To first order, modern optimizing compilers will transform the divisions into multiplications with a reciprocal plus a shift, and the modulo operations into a back-multiply and a subtraction, where the back-multiply may use a scale_add idiom available on many architectures, e.g. lea on x86_64, add with lsl #n on ARM, iscadd on NVIDIA GPUs.

In trying to optimize the above in a generic fashion suitable for many common platforms, I observe that typically the cost of integer operations is in the relationship logical ≤ (add | sub) ≤ shiftscale_addmul. Cost here refers to all of latency, throughput limitations, and power consumption. Any such differences become more pronounced when the integer type processed is wider than the native register width, e.g. when processing uint64_t data on a 32-bit processor.

My optimization strategy was therefore to minimize instruction count and replace "expensive" with "cheap" operations where possible, while not increasing register pressure and retaining exploitable parallelism for wide out-of-order processors.

The first observation is that we can reduce a sum of three operands into a sum of two operands by first applying a CSA (carry save adder) that produces a sum value and a carry value, where the carry value has twice the weight of the sum value.
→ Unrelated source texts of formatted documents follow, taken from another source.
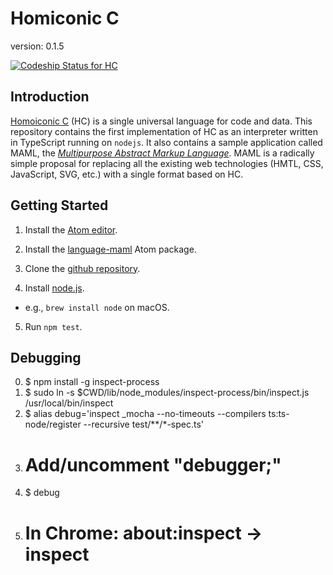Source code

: # Homiconic C
version: 0.1.5

[ ![Codeship Status for HC](https://app.codeship.com/projects/aaeb71c0-b7d8-0134-5ab7-22c228ba91d5/status?branch=master)](https://app.codeship.com/projects/194564)

## Introduction

[Homoiconic C](https://theswanfactory.wordpress.com/2016/12/20/homoiconic-c-a-universal-language-for-code-and-data/) (HC) is a single universal language for code and data.  This repository contains the first implementation of HC as an interpreter written in TypeScript running on `nodejs`.  It also contains a sample application called MAML, the [*Multipurpose Abstract Markup Language*](https://theswanfactory.wordpress.com/2016/11/08/introducing-maml-a-draft-proposal-for-html6/).  MAML is a radically simple proposal for replacing all the existing web technologies (HMTL, CSS, JavaScript, SVG, etc.) with a single format based on HC.

## Getting Started

1. Install the [Atom editor](http://flight-manual.atom.io/getting-started/sections/installing-atom/).

2. Install the [language-maml](https://github.com/TheSwanFactory/language-maml) Atom package.

3. Clone the [github repository](https://github.com/TheSwanFactory/hclang.git).

4. Install [node.js](https://nodejs.org/).
  * e.g., `brew install node` on macOS.

5. Run `npm test`.

## Debugging
0. $ npm install -g inspect-process
1. $ sudo ln -s $CWD/lib/node_modules/inspect-process/bin/inspect.js /usr/local/bin/inspect
2. $ alias debug='inspect _mocha --no-timeouts --compilers ts:ts-node/register --recursive test/**/*-spec.ts'
3. # Add/uncomment "debugger;"
4. $ debug
5. # In Chrome: about:inspect -> inspect
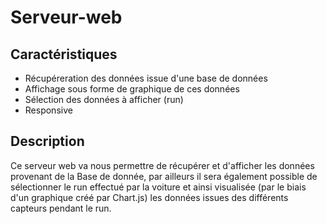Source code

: # Serveur-web

## Caractéristiques

* Récupéreration des données issue d'une base de données
* Affichage sous forme de graphique de ces données
* Sélection des données à afficher (run)
* Responsive

## Description

Ce serveur web va nous permettre de récupérer et d'afficher les données provenant de la Base de donnée, par ailleurs il sera également possible de sélectionner le run effectué par la voiture et ainsi visualisée (par le biais d'un graphique créé par Chart.js) les données issues des différents capteurs pendant le run.

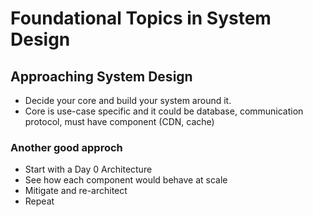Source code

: # Foundational Topics in System Design

## Approaching System Design

- Decide your core and build your system around it.
- Core is use-case specific and it could be database, communication protocol, must have component (CDN, cache)

### Another good approch
- Start with a Day 0 Architecture
- See how each component would behave at scale
- Mitigate and re-architect
- Repeat
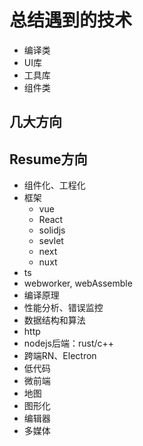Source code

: # 总结遇到的技术
- 编译类
- UI库
- 工具库
- 组件类


## 几大方向


## Resume方向
- 组件化、工程化
- 框架
  - vue
  - React
  - solidjs
  - sevlet
  - next
  - nuxt
- ts
- webworker, webAssemble
- 编译原理
- 性能分析、错误监控
- 数据结构和算法
- http
- nodejs后端：rust/c++
- 跨端RN、Electron
- 低代码
- 微前端
- 地图
- 图形化
- 编辑器
- 多媒体
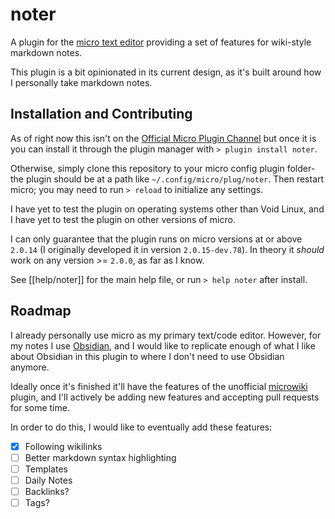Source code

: # noter

A plugin for the [micro text editor](https://github.com/zyedidia/micro) 
providing a set of features for wiki-style markdown notes.

This plugin is a bit opinionated in its current design, as it's built around how
I personally take markdown notes.

## Installation and Contributing

As of right now this isn't on the 
[Official Micro Plugin Channel](https://github.com/micro-editor/plugin-channel) 
but once it is you can install it through the plugin manager with 
`> plugin install noter`.

Otherwise, simply clone this repository to your micro config plugin folder- the 
plugin should be at a path like `~/.config/micro/plug/noter`. Then restart 
micro; you may need to run `> reload` to initialize any settings.

I have yet to test the plugin on operating systems other than Void Linux, and 
I have yet to test the plugin on other versions of micro. 

I can only guarantee that the plugin runs on micro versions at or above 
`2.0.14` (I originally developed it in version `2.0.15-dev.78`). In theory it
*should* work on any version >= `2.0.0`, as far as I know.

See [[help/noter]] for the main help file, or run `> help noter` after install.

## Roadmap

I already personally use micro as my primary text/code editor. However, for my
notes I use [Obsidian](https://obsidian.md/), and I would like to replicate 
enough of what I like about Obsidian in this plugin to where I don't need to use
Obsidian anymore.

Ideally once it's finished it'll have the features of the unofficial 
[microwiki](https://github.com/obedm503/microwiki) plugin, and I'll actively
be adding new features and accepting pull requests for some time.

In order to do this, I would like to eventually add these features:

- [x] Following wikilinks
- [ ] Better markdown syntax highlighting
- [ ] Templates
- [ ] Daily Notes
- [ ] Backlinks?
- [ ] Tags?
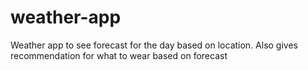 # weather-app
Weather app to see forecast for the day based on location. Also gives recommendation for what to wear based on forecast

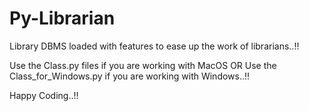 # Py-Librarian
Library DBMS loaded with features to ease up the work of librarians..!!

Use the Class.py files if you are working with MacOS 
OR
Use the Class_for_Windows.py if you are working with Windows..!!

Happy Coding..!!
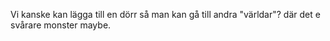 Vi kanske kan lägga till en dörr så man kan gå till andra "världar"? där det e svårare monster maybe.
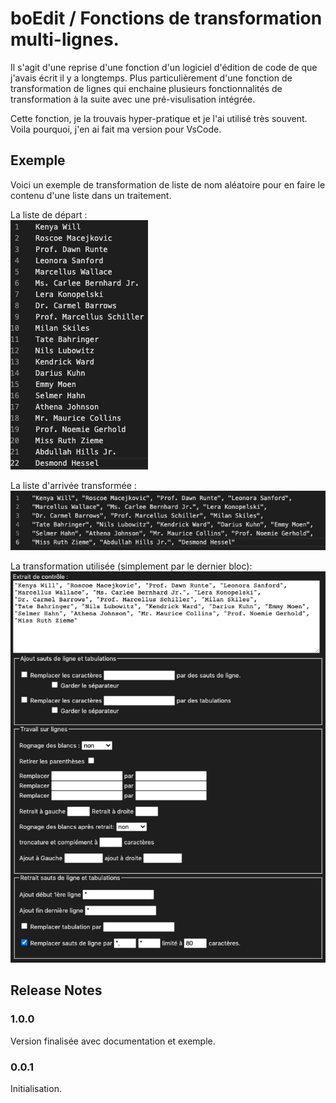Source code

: # boEdit / Fonctions de transformation multi-lignes.

Il s'agit d'une reprise d'une fonction d'un logiciel d'édition de code de que j'avais écrit il y a longtemps. Plus particulièrement d'une fonction de transformation de lignes qui enchaine plusieurs fonctionnalités de transformation à la suite avec une pré-visulisation intégrée.

Cette fonction, je la trouvais hyper-pratique et je l'ai utilisé très souvent. Voila pourquoi, j'en ai fait ma version pour VsCode.

## Exemple

Voici un exemple de transformation de liste de nom aléatoire pour en faire le contenu d'une liste dans un traitement.

La liste de départ :    
![Liste de nom](https://raw.githubusercontent.com/BorakLeRouge/boEdit/master/exemple01.png)

La liste d'arrivée transformée :    
![Liste de nom traité](https://raw.githubusercontent.com/BorakLeRouge/boEdit/master/exemple03.png)

La transformation utilisée (simplement par le dernier bloc):
![Liste de nom traité](https://raw.githubusercontent.com/BorakLeRouge/boEdit/master/exemple04.png)

## Release Notes

### 1.0.0

Version finalisée avec documentation et exemple.    

### 0.0.1

Initialisation.   
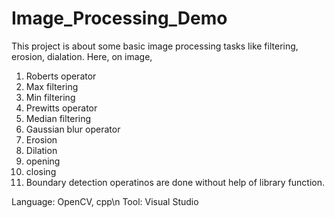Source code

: # Image_Processing_Demo
This project is about some basic image processing tasks like filtering, erosion, dialation. Here, on image,  

1. Roberts operator 
2. Max filtering 
3. Min filtering  
4. Prewitts operator  
5. Median filtering   
6. Gaussian blur operator  
7. Erosion  
8. Dilation  
9. opening  
10. closing  
11. Boundary detection 
operatinos are done without help of library function.

Language: OpenCV, cpp\n 
Tool: Visual Studio
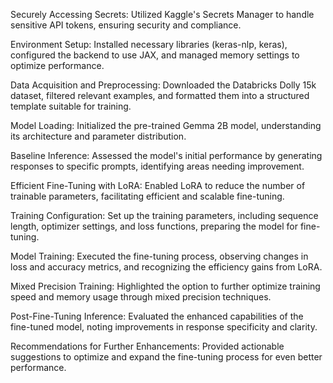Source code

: Securely Accessing Secrets: Utilized Kaggle's Secrets Manager to handle sensitive API tokens, ensuring security and compliance.

Environment Setup: Installed necessary libraries (keras-nlp, keras), configured the backend to use JAX, and managed memory settings to optimize performance.

Data Acquisition and Preprocessing: Downloaded the Databricks Dolly 15k dataset, filtered relevant examples, and formatted them into a structured template suitable for training.

Model Loading: Initialized the pre-trained Gemma 2B model, understanding its architecture and parameter distribution.

Baseline Inference: Assessed the model's initial performance by generating responses to specific prompts, identifying areas needing improvement.

Efficient Fine-Tuning with LoRA: Enabled LoRA to reduce the number of trainable parameters, facilitating efficient and scalable fine-tuning.

Training Configuration: Set up the training parameters, including sequence length, optimizer settings, and loss functions, preparing the model for fine-tuning.

Model Training: Executed the fine-tuning process, observing changes in loss and accuracy metrics, and recognizing the efficiency gains from LoRA.

Mixed Precision Training: Highlighted the option to further optimize training speed and memory usage through mixed precision techniques.

Post-Fine-Tuning Inference: Evaluated the enhanced capabilities of the fine-tuned model, noting improvements in response specificity and clarity.

Recommendations for Further Enhancements: Provided actionable suggestions to optimize and expand the fine-tuning process for even better performance.
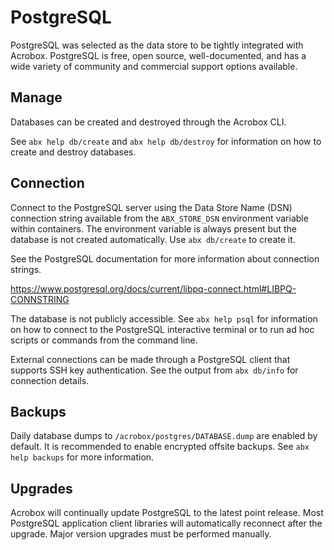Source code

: # PostgreSQL

PostgreSQL was selected as the data store to be tightly integrated with
Acrobox. PostgreSQL is free, open source, well-documented, and has a wide
variety of community and commercial support options available.

## Manage

Databases can be created and destroyed through the Acrobox CLI.

See `abx help db/create` and `abx help db/destroy` for information on how to
create and destroy databases.

## Connection

Connect to the PostgreSQL server using the Data Store Name (DSN) connection
string available from the `ABX_STORE_DSN` environment variable within
containers. The environment variable is always present but the database is not
created automatically. Use `abx db/create` to create it.

See the PostgreSQL documentation for more information about connection strings.

https://www.postgresql.org/docs/current/libpq-connect.html#LIBPQ-CONNSTRING

The database is not publicly accessible. See `abx help psql` for information on
how to connect to the PostgreSQL interactive terminal or to run ad hoc scripts
or commands from the command line.

External connections can be made through a PostgreSQL client that supports SSH
key authentication. See the output from `abx db/info` for connection details.

## Backups

Daily database dumps to `/acrobox/postgres/DATABASE.dump` are enabled by
default. It is recommended to enable encrypted offsite backups. See `abx help
backups` for more information.

## Upgrades

Acrobox will continually update PostgreSQL to the latest point release. Most
PostgreSQL application client libraries will automatically reconnect after the
upgrade. Major version upgrades must be performed manually.
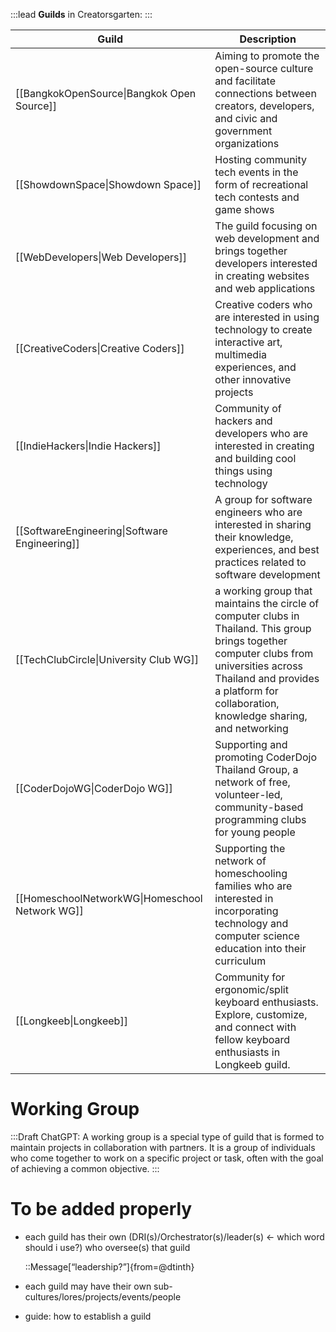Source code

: :::lead
**Guilds** in Creatorsgarten:
:::

| Guild | Description |
| ----- | ----- |
| [[BangkokOpenSource\|Bangkok Open Source]] | Aiming to promote the open-source culture and facilitate connections between creators, developers, and civic and government organizations
| [[ShowdownSpace\|Showdown Space]] | Hosting community tech events in the form of recreational tech contests and game shows
| [[WebDevelopers\|Web Developers]] | The guild focusing on web development and brings together developers interested in creating websites and web applications
| [[CreativeCoders\|Creative Coders]] | Creative coders who are interested in using technology to create interactive art, multimedia experiences, and other innovative projects
| [[IndieHackers\|Indie Hackers]] | Community of hackers and developers who are interested in creating and building cool things using technology
| [[SoftwareEngineering\|Software Engineering]] | A group for software engineers who are interested in sharing their knowledge, experiences, and best practices related to software development
| [[TechClubCircle\|University Club WG]] | a working group that maintains the circle of computer clubs in Thailand. This group brings together computer clubs from universities across Thailand and provides a platform for collaboration, knowledge sharing, and networking
| [[CoderDojoWG\|CoderDojo WG]] | Supporting and promoting CoderDojo Thailand Group, a network of free, volunteer-led, community-based programming clubs for young people
| [[HomeschoolNetworkWG\|Homeschool Network WG]] | Supporting the network of homeschooling families who are interested in incorporating technology and computer science education into their curriculum
| [[Longkeeb\|Longkeeb]] | Community for ergonomic/split keyboard enthusiasts. Explore, customize, and connect with fellow keyboard enthusiasts in Longkeeb guild.


# Working Group
:::Draft
ChatGPT: A working group is a special type of guild that is formed to maintain projects in collaboration with partners. It is a group of individuals who come together to work on a specific project or task, often with the goal of achieving a common objective.
:::

# To be added properly
- each guild has their own (DRI(s)/Orchestrator(s)/leader(s) <- which word should i use?) who oversee(s) that guild

  ::Message[“leadership?”]{from=@dtinth}

- each guild may have their own sub-cultures/lores/projects/events/people

- guide: how to establish a guild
The cost of a software-based CSA is five logicals on most processors. Some processors, like NVIDIA GPUs, have a LOP3 instruction that can compute an arbitrary logical expression of three operands in one fell swoop, in which case CSA condenses to two LOP3s (note: I have yet convince the CUDA compiler to emit those two LOP3s; it currently produces four LOP3s!).

The second observation is that because we are computing the modulo of division by 3, we don't need a back-multiply to compute it. We can instead use dividend % 3 = ((dividend / 3) + dividend) & 3, reducing the modulo to an add plus a logical since we already have the division result. This is an instance of the general algorithm: dividend % (2n-1) = ((dividend / (2n-1) + dividend) & (2n-1).

Finally for the division by 3 in the correction term (a % 3 + b % 3 + c % 3) / 3 we don't need the code for generic division by 3. Since the dividend is very small, in [0, 6], we can simplify x / 3 into (3 * x) / 8 which requires just a scale_add plus a shift.

The code below shows my current work-in-progress. Using Compiler Explorer to check the code generated for various platforms shows the tight code I would expect (when compiled with -O3).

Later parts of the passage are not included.